The Secrets of Snickarglädje
Scandinavian homes have been made of wood for thousands of years, from rough log homes when the land was first settled to the pre-fabricated wooden homes you can order from a catalog today.
But a wooden home is not complete without some manner of decoration to show a degree of individuality. Each home has to be quick to find and recognize over some distance, and in a country that features many red wooden houses with white trim, that can be difficult.
Carpenter's delight is the sort of winter-time DIY you can do to add a lot of character to your home, and make it look like it comes straight out of a fairy tale. Your house does not have to be made of wood to incorporate these classic elements, they will fit any house and make it look more rural and traditional.
Decorating Your Roof Line
The first place where you can apply these decorations is at the roof line. If your roof has a slant, the place where the two sides meet forms a perfect angle to place decorations in.
There are four major shapes for the decorative piece itself. One option is to create a solid triangular block, the angles shaped to align with the roof angle. You then have a solid canvas from which you can remove wood to form the decorations.
The second form involves creating two "split" forms, each a triangle conforming to one angle of the roof, whose decorations mirror each other. When you place them inside the roof hip, it will leave a gap between them. This is a great form to choose if the two shapes are complementary, but not identical. For example, two different animal shapes facing each other, or two initials of its inhabitants.
The third form is a basic, solid form like the first, except it also features a "tip" that points down from it. A shape like this compliments well with a single window that features an upwards point, or it can be used to give a bit of an edge to a house that otherwise would have many "softer" design elements and curls.
Finally, there is the "void" form, where the solid form has had a portion of its mass removed. This makes for a lighter, more dramatic shape revealing more of the house's basic form. It is also much easier to place, as you have more room in the shape to affix it with screws.
Below is an image showing these four shapes next to another. The image above features a combination of the "void" and "tip" shapes, each complementing the other to form an exciting, dramatic form.
Decorations at the hip of the roof connect and solidify the angles, making the roof look heavier. This works well if the roof is plain in shape, or if it has a similar color to the house.
Below the roofline there are two opportunities for adding supports: connecting the roof to the house, and supporting the roof of a porch or veranda. There is usually a lot of space there that does not bother a person walking or working underneath it, and this is a thankful location for adding additional decorative elements.
These supports are basically upside down "L" shapes affixed with the curls and decorations of your choice. It is important to note, as shown in the image below, that the decorations themselves are mirrored between the two halves of the L. So the left and right sides of it are symmetrical.

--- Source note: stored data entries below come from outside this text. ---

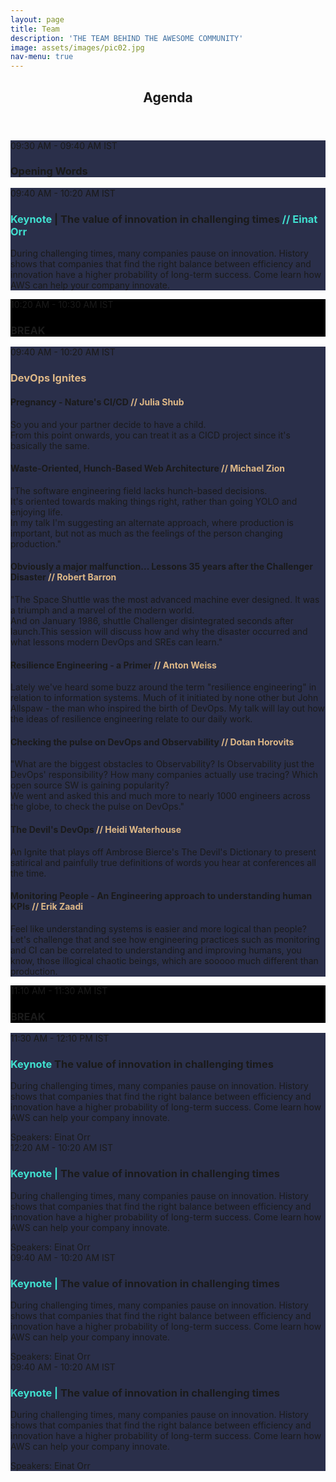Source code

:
 ```yaml
---
layout: page
title: Team
description: 'THE TEAM BEHIND THE AWESOME COMMUNITY'
image: assets/images/pic02.jpg
nav-menu: true
---
```


<!-- Main -->
<div id="main" class="alt">

<!-- One -->
<section id="one">
	<div class="inner">
		<header class="major">
			<h1>Agenda</h1>
		</header>

<!-- Image -->
<div class="box" style="background-color: #2a2f4a;">
	<div>09:30 AM - 09:40 AM IST </div>
	<div><h3>Opening Words</h3></div>
</div>

<div class="box" style="background-color: #2a2f4a;" >
	<div>09:40 AM - 10:20 AM IST</div>
	<div><h3><span style="color: turquoise">Keynote</span>
	| The value of innovation in challenging times<span style="color: turquoise"> // Einat Orr</span></h3></div>
	<div><p>During challenging times, many companies pause on innovation. History shows that companies that find the right balance between efficiency and innovation have a higher probability of long-term success. Come learn how AWS can help your company innovate. </p>
	</div>
</div>

<div class="box" style="background-color: black;">
	<div>10:20 AM - 10:30 AM IST </div>
	<div><h3>BREAK</h3></div>
</div>

<div class="box" style="background-color: #2a2f4a;" >
	<div>09:40 AM - 10:20 AM IST</div>
	<div><h3><span style="color: burlywood">DevOps Ignites</span></h3></div>
	<div>
		<div class="box"><h4>Pregnancy - Nature's CI/CD
		<span style="color: burlywood">// Julia Shub</span></h4>
		<p>So you and your partner decide to have a child.<br>
From this point onwards, you can treat it as a CICD project since it's basically the same.</p>
	</div></div>
		<div class="box"><h4>Waste-Oriented, Hunch-Based Web Architecture
		<span style="color: burlywood">// Michael Zion</span></h4>
		<p>"The software engineering field lacks hunch-based decisions.<br>
It's oriented towards making things right, rather than going YOLO and enjoying life. <br>
In my talk I'm suggesting an alternate approach, where production is important, but not as much as the feelings of the person changing production."</p>
	</div>
		<div class="box"><h4>Obviously a major malfunction... Lessons 35 years after the Challenger Disaster
		<span style="color: burlywood">// Robert Barron</span></h4>
		<p>"The Space Shuttle was the most advanced machine ever designed. It was a triumph and a marvel of the modern world.<br>
And on January 1986, shuttle Challenger disintegrated seconds after launch.This session will discuss how and why the disaster occurred and what lessons modern DevOps and SREs can learn."</p>
	</div>
		<div class="box"><h4>Resilience Engineering - a Primer
		<span style="color: burlywood">// Anton Weiss</span></h4>
		<p>Lately we've heard some buzz around the term "resilience engineering" in relation to information systems.  Much of it initiated by none other but John Allspaw - the man who inspired the birth of DevOps. My talk will lay out how the ideas of resilience engineering relate to our daily work.</p>
	</div>
		<div class="box"><h4>Checking the pulse on DevOps and Observability
		<span style="color: burlywood">// Dotan Horovits</span></h4>
		<p>"What are the biggest obstacles to Observability? Is Observability just the DevOps' responsibility? How many companies actually use tracing? Which open source SW is gaining popularity? <br>
We went and asked this and much more to nearly 1000 engineers across the globe, to check the pulse on DevOps."</p>
	</div>
		<div class="box"><h4>The Devil's DevOps
		<span style="color: burlywood">// Heidi Waterhouse</span></h4>
		<p>An Ignite that plays off Ambrose Bierce's The Devil's Dictionary to present satirical and painfully true definitions of words you hear at conferences all the time.</p>
	</div>
		<div class="box"><h4>Monitoring People - An Engineering approach to understanding human KPIs <span style="color: burlywood">// Erik Zaadi</span></h4>
		<p>Feel like understanding systems is easier and more logical than people?
Let's challenge that and see how engineering practices such as monitoring and CI can be correlated to understanding and improving humans, you know, those illogical chaotic beings, which are sooooo much different than production.</p>
	</div>
</div>	

<div class="box" style="background-color: black;">
	<div>11:10 AM - 11:30 AM IST </div>
	<div><h3>BREAK</h3></div>
</div>

<div class="box" style="background-color: #2a2f4a;" >
	<div>11:30 AM - 12:10 PM IST</div>
	<div><h3><span style="color: turquoise">Keynote</span>
	 The value of innovation in challenging times</h3></div>
	<div><p>During challenging times, many companies pause on innovation. History shows that companies that find the right balance between efficiency and innovation have a higher probability of long-term success. Come learn how AWS can help your company innovate. </p>
	</div>
	<div>Speakers: Einat Orr</div>
</div>

<div class="box" style="background-color: #2a2f4a;" >
	<div>12:20 AM - 10:20 AM IST</div>
	<div><h3><span style="color: turquoise">Keynote |</span>
	 The value of innovation in challenging times</h3></div>
	<div><p>During challenging times, many companies pause on innovation. History shows that companies that find the right balance between efficiency and innovation have a higher probability of long-term success. Come learn how AWS can help your company innovate. </p>
	</div>
	<div>Speakers: Einat Orr</div>
</div>

<div class="box" style="background-color: #2a2f4a;" >
	<div>09:40 AM - 10:20 AM IST</div>
	<div><h3><span style="color: turquoise">Keynote |</span>
	 The value of innovation in challenging times</h3></div>
	<div><p>During challenging times, many companies pause on innovation. History shows that companies that find the right balance between efficiency and innovation have a higher probability of long-term success. Come learn how AWS can help your company innovate. </p>
	</div>
	<div>Speakers: Einat Orr</div>
</div>

<div class="box" style="background-color: #2a2f4a;" >
	<div>09:40 AM - 10:20 AM IST</div>
	<div><h3><span style="color: turquoise">Keynote |</span>
	 The value of innovation in challenging times</h3></div>
	<div><p>During challenging times, many companies pause on innovation. History shows that companies that find the right balance between efficiency and innovation have a higher probability of long-term success. Come learn how AWS can help your company innovate. </p>
	</div>
	<div>Speakers: Einat Orr</div>
</div>		
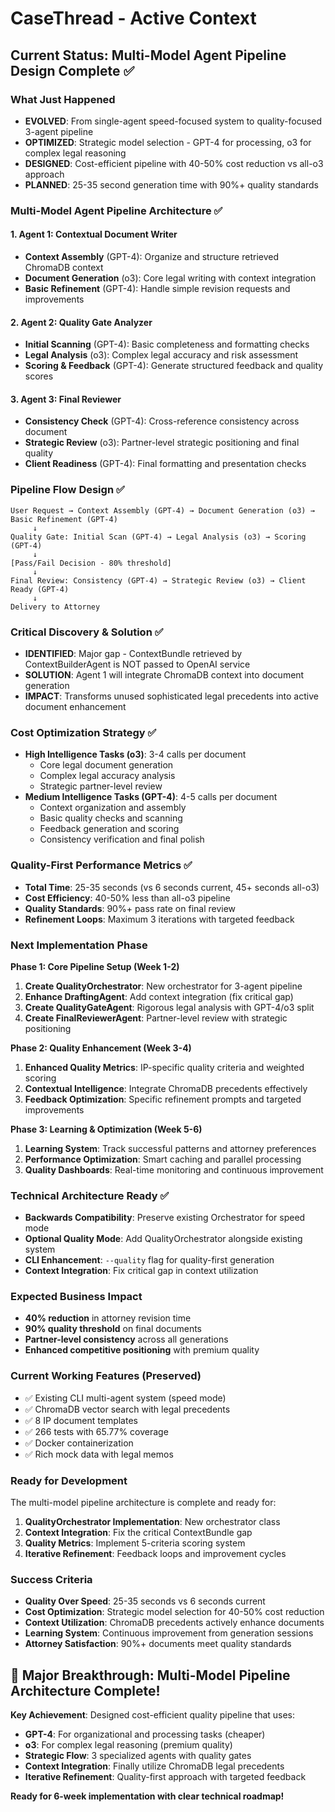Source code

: # CaseThread - Active Context

## Current Status: Multi-Model Agent Pipeline Design Complete ✅

### What Just Happened
- **EVOLVED**: From single-agent speed-focused system to quality-focused 3-agent pipeline
- **OPTIMIZED**: Strategic model selection - GPT-4 for processing, o3 for complex legal reasoning
- **DESIGNED**: Cost-efficient pipeline with 40-50% cost reduction vs all-o3 approach
- **PLANNED**: 25-35 second generation time with 90%+ quality standards

### Multi-Model Agent Pipeline Architecture ✅

#### 1. Agent 1: Contextual Document Writer
- **Context Assembly** (GPT-4): Organize and structure retrieved ChromaDB context
- **Document Generation** (o3): Core legal writing with context integration
- **Basic Refinement** (GPT-4): Handle simple revision requests and improvements

#### 2. Agent 2: Quality Gate Analyzer
- **Initial Scanning** (GPT-4): Basic completeness and formatting checks
- **Legal Analysis** (o3): Complex legal accuracy and risk assessment
- **Scoring & Feedback** (GPT-4): Generate structured feedback and quality scores

#### 3. Agent 3: Final Reviewer
- **Consistency Check** (GPT-4): Cross-reference consistency across document
- **Strategic Review** (o3): Partner-level strategic positioning and final quality
- **Client Readiness** (GPT-4): Final formatting and presentation checks

### Pipeline Flow Design ✅
```
User Request → Context Assembly (GPT-4) → Document Generation (o3) → Basic Refinement (GPT-4)
     ↓
Quality Gate: Initial Scan (GPT-4) → Legal Analysis (o3) → Scoring (GPT-4)
     ↓
[Pass/Fail Decision - 80% threshold]
     ↓
Final Review: Consistency (GPT-4) → Strategic Review (o3) → Client Ready (GPT-4)
     ↓
Delivery to Attorney
```

### Critical Discovery & Solution ✅
- **IDENTIFIED**: Major gap - ContextBundle retrieved by ContextBuilderAgent is NOT passed to OpenAI service
- **SOLUTION**: Agent 1 will integrate ChromaDB context into document generation
- **IMPACT**: Transforms unused sophisticated legal precedents into active document enhancement

### Cost Optimization Strategy ✅
- **High Intelligence Tasks (o3)**: 3-4 calls per document
  - Core legal document generation
  - Complex legal accuracy analysis
  - Strategic partner-level review
- **Medium Intelligence Tasks (GPT-4)**: 4-5 calls per document
  - Context organization and assembly
  - Basic quality checks and scanning
  - Feedback generation and scoring
  - Consistency verification and final polish

### Quality-First Performance Metrics ✅
- **Total Time**: 25-35 seconds (vs 6 seconds current, 45+ seconds all-o3)
- **Cost Efficiency**: 40-50% less than all-o3 pipeline
- **Quality Standards**: 90%+ pass rate on final review
- **Refinement Loops**: Maximum 3 iterations with targeted feedback

### Next Implementation Phase
**Phase 1: Core Pipeline Setup (Week 1-2)**
1. **Create QualityOrchestrator**: New orchestrator for 3-agent pipeline
2. **Enhance DraftingAgent**: Add context integration (fix critical gap)
3. **Create QualityGateAgent**: Rigorous legal analysis with GPT-4/o3 split
4. **Create FinalReviewerAgent**: Partner-level review with strategic positioning

**Phase 2: Quality Enhancement (Week 3-4)**
1. **Enhanced Quality Metrics**: IP-specific quality criteria and weighted scoring
2. **Contextual Intelligence**: Integrate ChromaDB precedents effectively
3. **Feedback Optimization**: Specific refinement prompts and targeted improvements

**Phase 3: Learning & Optimization (Week 5-6)**
1. **Learning System**: Track successful patterns and attorney preferences
2. **Performance Optimization**: Smart caching and parallel processing
3. **Quality Dashboards**: Real-time monitoring and continuous improvement

### Technical Architecture Ready ✅
- **Backwards Compatibility**: Preserve existing Orchestrator for speed mode
- **Optional Quality Mode**: Add QualityOrchestrator alongside existing system
- **CLI Enhancement**: `--quality` flag for quality-first generation
- **Context Integration**: Fix critical gap in context utilization

### Expected Business Impact
- **40% reduction** in attorney revision time
- **90% quality threshold** on final documents
- **Partner-level consistency** across all generations
- **Enhanced competitive positioning** with premium quality

### Current Working Features (Preserved)
- ✅ Existing CLI multi-agent system (speed mode)
- ✅ ChromaDB vector search with legal precedents
- ✅ 8 IP document templates
- ✅ 266 tests with 65.77% coverage
- ✅ Docker containerization
- ✅ Rich mock data with legal memos

### Ready for Development
The multi-model pipeline architecture is complete and ready for:
1. **QualityOrchestrator Implementation**: New orchestrator class
2. **Context Integration**: Fix the critical ContextBundle gap
3. **Quality Metrics**: Implement 5-criteria scoring system
4. **Iterative Refinement**: Feedback loops and improvement cycles

### Success Criteria
- **Quality Over Speed**: 25-35 seconds vs 6 seconds current
- **Cost Optimization**: Strategic model selection for 40-50% cost reduction
- **Context Utilization**: ChromaDB precedents actively enhance documents
- **Learning System**: Continuous improvement from generation sessions
- **Attorney Satisfaction**: 90%+ documents meet quality standards

## 🎯 **Major Breakthrough: Multi-Model Pipeline Architecture Complete!**

**Key Achievement**: Designed cost-efficient quality pipeline that uses:
- **GPT-4**: For organizational and processing tasks (cheaper)
- **o3**: For complex legal reasoning (premium quality)
- **Strategic Flow**: 3 specialized agents with quality gates
- **Context Integration**: Finally utilize ChromaDB legal precedents
- **Iterative Refinement**: Quality-first approach with targeted feedback

**Ready for 6-week implementation with clear technical roadmap!**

The L-shape itself supporting the decorations looks best when the leg that is attached to the building (the "solid" line) is a little longer than the one attached to the roof (the "support" line). This gives the illusion of the building holding up the roof, and also draws the eye naturally from the roof towards the wall.
Wall supports ground the roof in the building, and are great to use if the building itself looks lighter or weaker than the roof. These supports will give a bit more visual dominance to the building itself, balancing out a dark or heavy roof type.
Decorating Beams and Corners
Support beams lend strength to a house, and they also look strong if they are added as decorative elements. But even in a number they sometimes look detached or separate from the building and this might make it look like they are "floating". This makes the house look less solid.
By adding decorative woodwork between the beams, they are connected to each other and, by extension, to the home's profile as a whole.
Another option is to add decorative corners to the outside of the house if it is a single, solid color and in need of some definition. You can also use corner work to bring definition to heavy beams that dominate the view.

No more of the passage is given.